What is expected:
Please print every record exactly as it stands, leaving out the pictures.

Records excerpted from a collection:
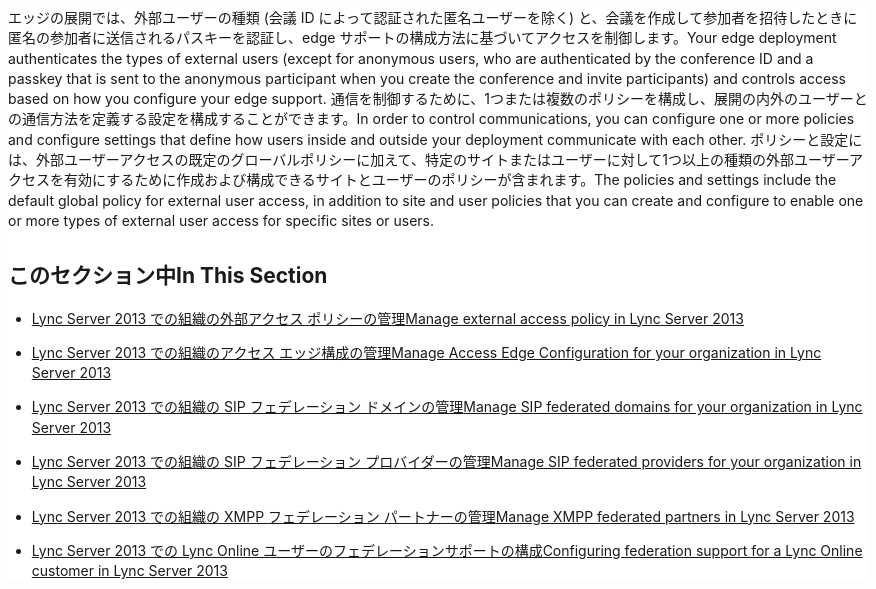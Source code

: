 <span data-ttu-id="fdcbf-203">エッジの展開では、外部ユーザーの種類 (会議 ID によって認証された匿名ユーザーを除く) と、会議を作成して参加者を招待したときに匿名の参加者に送信されるパスキーを認証し、edge サポートの構成方法に基づいてアクセスを制御します。</span><span class="sxs-lookup"><span data-stu-id="fdcbf-203">Your edge deployment authenticates the types of external users (except for anonymous users, who are authenticated by the conference ID and a passkey that is sent to the anonymous participant when you create the conference and invite participants) and controls access based on how you configure your edge support.</span></span> <span data-ttu-id="fdcbf-204">通信を制御するために、1つまたは複数のポリシーを構成し、展開の内外のユーザーとの通信方法を定義する設定を構成することができます。</span><span class="sxs-lookup"><span data-stu-id="fdcbf-204">In order to control communications, you can configure one or more policies and configure settings that define how users inside and outside your deployment communicate with each other.</span></span> <span data-ttu-id="fdcbf-205">ポリシーと設定には、外部ユーザーアクセスの既定のグローバルポリシーに加えて、特定のサイトまたはユーザーに対して1つ以上の種類の外部ユーザーアクセスを有効にするために作成および構成できるサイトとユーザーのポリシーが含まれます。</span><span class="sxs-lookup"><span data-stu-id="fdcbf-205">The policies and settings include the default global policy for external user access, in addition to site and user policies that you can create and configure to enable one or more types of external user access for specific sites or users.</span></span>

<div>

## <a name="in-this-section"></a><span data-ttu-id="fdcbf-206">このセクション中</span><span class="sxs-lookup"><span data-stu-id="fdcbf-206">In This Section</span></span>

  - [<span data-ttu-id="fdcbf-207">Lync Server 2013 での組織の外部アクセス ポリシーの管理</span><span class="sxs-lookup"><span data-stu-id="fdcbf-207">Manage external access policy in Lync Server 2013</span></span>](lync-server-2013-manage-external-access-policy-for-your-organization.md)

  - [<span data-ttu-id="fdcbf-208">Lync Server 2013 での組織のアクセス エッジ構成の管理</span><span class="sxs-lookup"><span data-stu-id="fdcbf-208">Manage Access Edge Configuration for your organization in Lync Server 2013</span></span>](lync-server-2013-manage-access-edge-configuration-for-your-organization.md)

  - [<span data-ttu-id="fdcbf-209">Lync Server 2013 での組織の SIP フェデレーション ドメインの管理</span><span class="sxs-lookup"><span data-stu-id="fdcbf-209">Manage SIP federated domains for your organization in Lync Server 2013</span></span>](lync-server-2013-manage-sip-federated-domains-for-your-organization.md)

  - [<span data-ttu-id="fdcbf-210">Lync Server 2013 での組織の SIP フェデレーション プロバイダーの管理</span><span class="sxs-lookup"><span data-stu-id="fdcbf-210">Manage SIP federated providers for your organization in Lync Server 2013</span></span>](lync-server-2013-manage-sip-federated-providers-for-your-organization.md)

  - [<span data-ttu-id="fdcbf-211">Lync Server 2013 での組織の XMPP フェデレーション パートナーの管理</span><span class="sxs-lookup"><span data-stu-id="fdcbf-211">Manage XMPP federated partners in Lync Server 2013</span></span>](lync-server-2013-manage-xmpp-federated-partners-for-your-organization.md)

  - [<span data-ttu-id="fdcbf-212">Lync Server 2013 での Lync Online ユーザーのフェデレーションサポートの構成</span><span class="sxs-lookup"><span data-stu-id="fdcbf-212">Configuring federation support for a Lync Online customer in Lync Server 2013</span></span>](lync-server-2013-configuring-federation-support-for-a-lync-online-customer.md)

<span data-ttu-id="fdcbf-213"></div>

</div>

<span> </span>

</div>

</div>

</span><span class="sxs-lookup"><span data-stu-id="fdcbf-213"></div>

</div>

<span> </span>

</div>

</div>

</span></span></div>

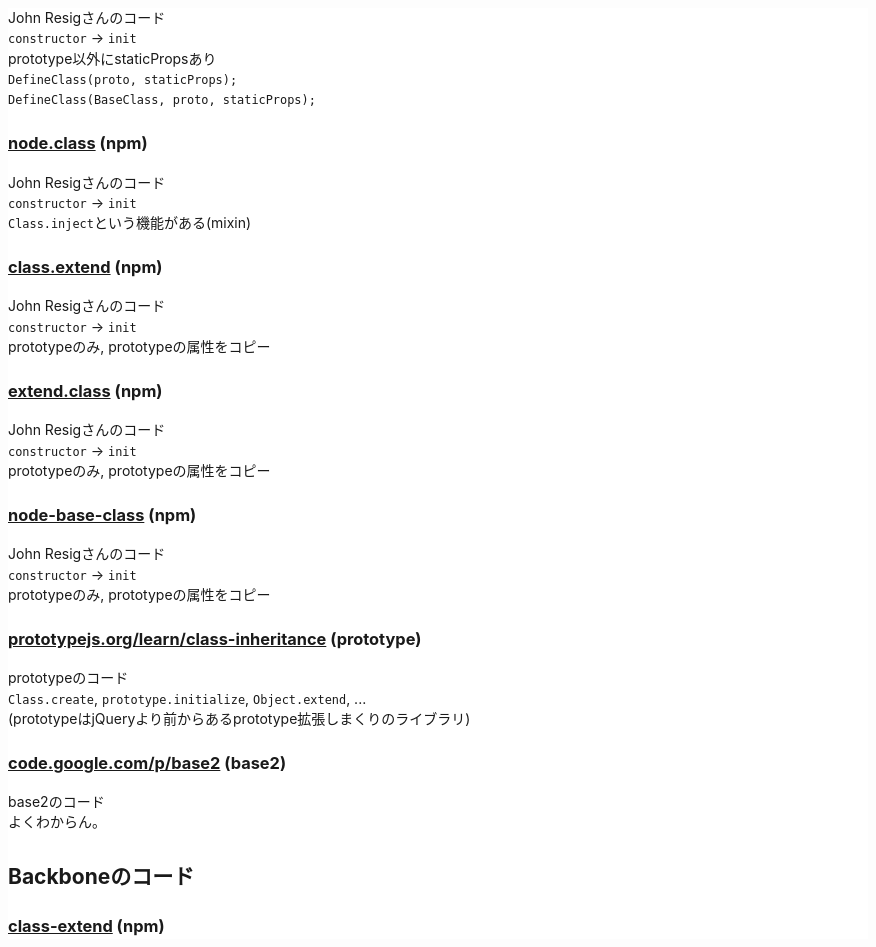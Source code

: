 John Resigさんのコード<br/>
`constructor` → `init`<br/>
prototype以外にstaticPropsあり<br/>
`DefineClass(proto, staticProps);`<br/>
`DefineClass(BaseClass, proto, staticProps);`

### [node.class](https://www.npmjs.org/package/node.class) (npm)

John Resigさんのコード<br/>
`constructor` → `init`<br/>
`Class.inject`という機能がある(mixin)

### [class.extend](https://www.npmjs.org/package/class.extend) (npm)

John Resigさんのコード<br/>
`constructor` → `init`<br/>
prototypeのみ, prototypeの属性をコピー

### [extend.class](https://www.npmjs.org/package/extend.class) (npm)

John Resigさんのコード<br/>
`constructor` → `init`<br/>
prototypeのみ, prototypeの属性をコピー

### [node-base-class](https://www.npmjs.org/package/node-base-class) (npm)

John Resigさんのコード<br/>
`constructor` → `init`<br/>
prototypeのみ, prototypeの属性をコピー

### [prototypejs.org/learn/class-inheritance](http://prototypejs.org/learn/class-inheritance) (prototype)

prototypeのコード<br/>
`Class.create`, `prototype.initialize`, `Object.extend`, ...<br/>
(prototypeはjQueryより前からあるprototype拡張しまくりのライブラリ)

### [code.google.com/p/base2](https://code.google.com/p/base2/) (base2)

base2のコード<br/>
よくわからん。

## Backboneのコード

### [class-extend](https://www.npmjs.org/package/class-extend) (npm)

Solved exercise:
Source code

: <span data-ttu-id="fdcbf-203">エッジの展開では、外部ユーザーの種類 (会議 ID によって認証された匿名ユーザーを除く) と、会議を作成して参加者を招待したときに匿名の参加者に送信されるパスキーを認証し、edge サポートの構成方法に基づいてアクセスを制御します。</span><span class="sxs-lookup"><span data-stu-id="fdcbf-203">Your edge deployment authenticates the types of external users (except for anonymous users, who are authenticated by the conference ID and a passkey that is sent to the anonymous participant when you create the conference and invite participants) and controls access based on how you configure your edge support.</span></span> <span data-ttu-id="fdcbf-204">通信を制御するために、1つまたは複数のポリシーを構成し、展開の内外のユーザーとの通信方法を定義する設定を構成することができます。</span><span class="sxs-lookup"><span data-stu-id="fdcbf-204">In order to control communications, you can configure one or more policies and configure settings that define how users inside and outside your deployment communicate with each other.</span></span> <span data-ttu-id="fdcbf-205">ポリシーと設定には、外部ユーザーアクセスの既定のグローバルポリシーに加えて、特定のサイトまたはユーザーに対して1つ以上の種類の外部ユーザーアクセスを有効にするために作成および構成できるサイトとユーザーのポリシーが含まれます。</span><span class="sxs-lookup"><span data-stu-id="fdcbf-205">The policies and settings include the default global policy for external user access, in addition to site and user policies that you can create and configure to enable one or more types of external user access for specific sites or users.</span></span>

<div>

## <a name="in-this-section"></a><span data-ttu-id="fdcbf-206">このセクション中</span><span class="sxs-lookup"><span data-stu-id="fdcbf-206">In This Section</span></span>

  - [<span data-ttu-id="fdcbf-207">Lync Server 2013 での組織の外部アクセス ポリシーの管理</span><span class="sxs-lookup"><span data-stu-id="fdcbf-207">Manage external access policy in Lync Server 2013</span></span>](lync-server-2013-manage-external-access-policy-for-your-organization.md)

  - [<span data-ttu-id="fdcbf-208">Lync Server 2013 での組織のアクセス エッジ構成の管理</span><span class="sxs-lookup"><span data-stu-id="fdcbf-208">Manage Access Edge Configuration for your organization in Lync Server 2013</span></span>](lync-server-2013-manage-access-edge-configuration-for-your-organization.md)

  - [<span data-ttu-id="fdcbf-209">Lync Server 2013 での組織の SIP フェデレーション ドメインの管理</span><span class="sxs-lookup"><span data-stu-id="fdcbf-209">Manage SIP federated domains for your organization in Lync Server 2013</span></span>](lync-server-2013-manage-sip-federated-domains-for-your-organization.md)

  - [<span data-ttu-id="fdcbf-210">Lync Server 2013 での組織の SIP フェデレーション プロバイダーの管理</span><span class="sxs-lookup"><span data-stu-id="fdcbf-210">Manage SIP federated providers for your organization in Lync Server 2013</span></span>](lync-server-2013-manage-sip-federated-providers-for-your-organization.md)

  - [<span data-ttu-id="fdcbf-211">Lync Server 2013 での組織の XMPP フェデレーション パートナーの管理</span><span class="sxs-lookup"><span data-stu-id="fdcbf-211">Manage XMPP federated partners in Lync Server 2013</span></span>](lync-server-2013-manage-xmpp-federated-partners-for-your-organization.md)

  - [<span data-ttu-id="fdcbf-212">Lync Server 2013 での Lync Online ユーザーのフェデレーションサポートの構成</span><span class="sxs-lookup"><span data-stu-id="fdcbf-212">Configuring federation support for a Lync Online customer in Lync Server 2013</span></span>](lync-server-2013-configuring-federation-support-for-a-lync-online-customer.md)

<span data-ttu-id="fdcbf-213"></div>

</div>

<span> </span>

</div>

</div>

</span><span class="sxs-lookup"><span data-stu-id="fdcbf-213"></div>

</div>

<span> </span>

</div>

</div>

</span></span></div>

Source code

: John Resigさんのコード<br/>
`constructor` → `init`<br/>
prototype以外にstaticPropsあり<br/>
`DefineClass(proto, staticProps);`<br/>
`DefineClass(BaseClass, proto, staticProps);`

### [node.class](https://www.npmjs.org/package/node.class) (npm)

John Resigさんのコード<br/>
`constructor` → `init`<br/>
`Class.inject`という機能がある(mixin)

### [class.extend](https://www.npmjs.org/package/class.extend) (npm)

John Resigさんのコード<br/>
`constructor` → `init`<br/>
prototypeのみ, prototypeの属性をコピー

### [extend.class](https://www.npmjs.org/package/extend.class) (npm)

John Resigさんのコード<br/>
`constructor` → `init`<br/>
prototypeのみ, prototypeの属性をコピー

### [node-base-class](https://www.npmjs.org/package/node-base-class) (npm)

John Resigさんのコード<br/>
`constructor` → `init`<br/>
prototypeのみ, prototypeの属性をコピー

### [prototypejs.org/learn/class-inheritance](http://prototypejs.org/learn/class-inheritance) (prototype)

prototypeのコード<br/>
`Class.create`, `prototype.initialize`, `Object.extend`, ...<br/>
(prototypeはjQueryより前からあるprototype拡張しまくりのライブラリ)

### [code.google.com/p/base2](https://code.google.com/p/base2/) (base2)

base2のコード<br/>
よくわからん。

## Backboneのコード

### [class-extend](https://www.npmjs.org/package/class-extend) (npm)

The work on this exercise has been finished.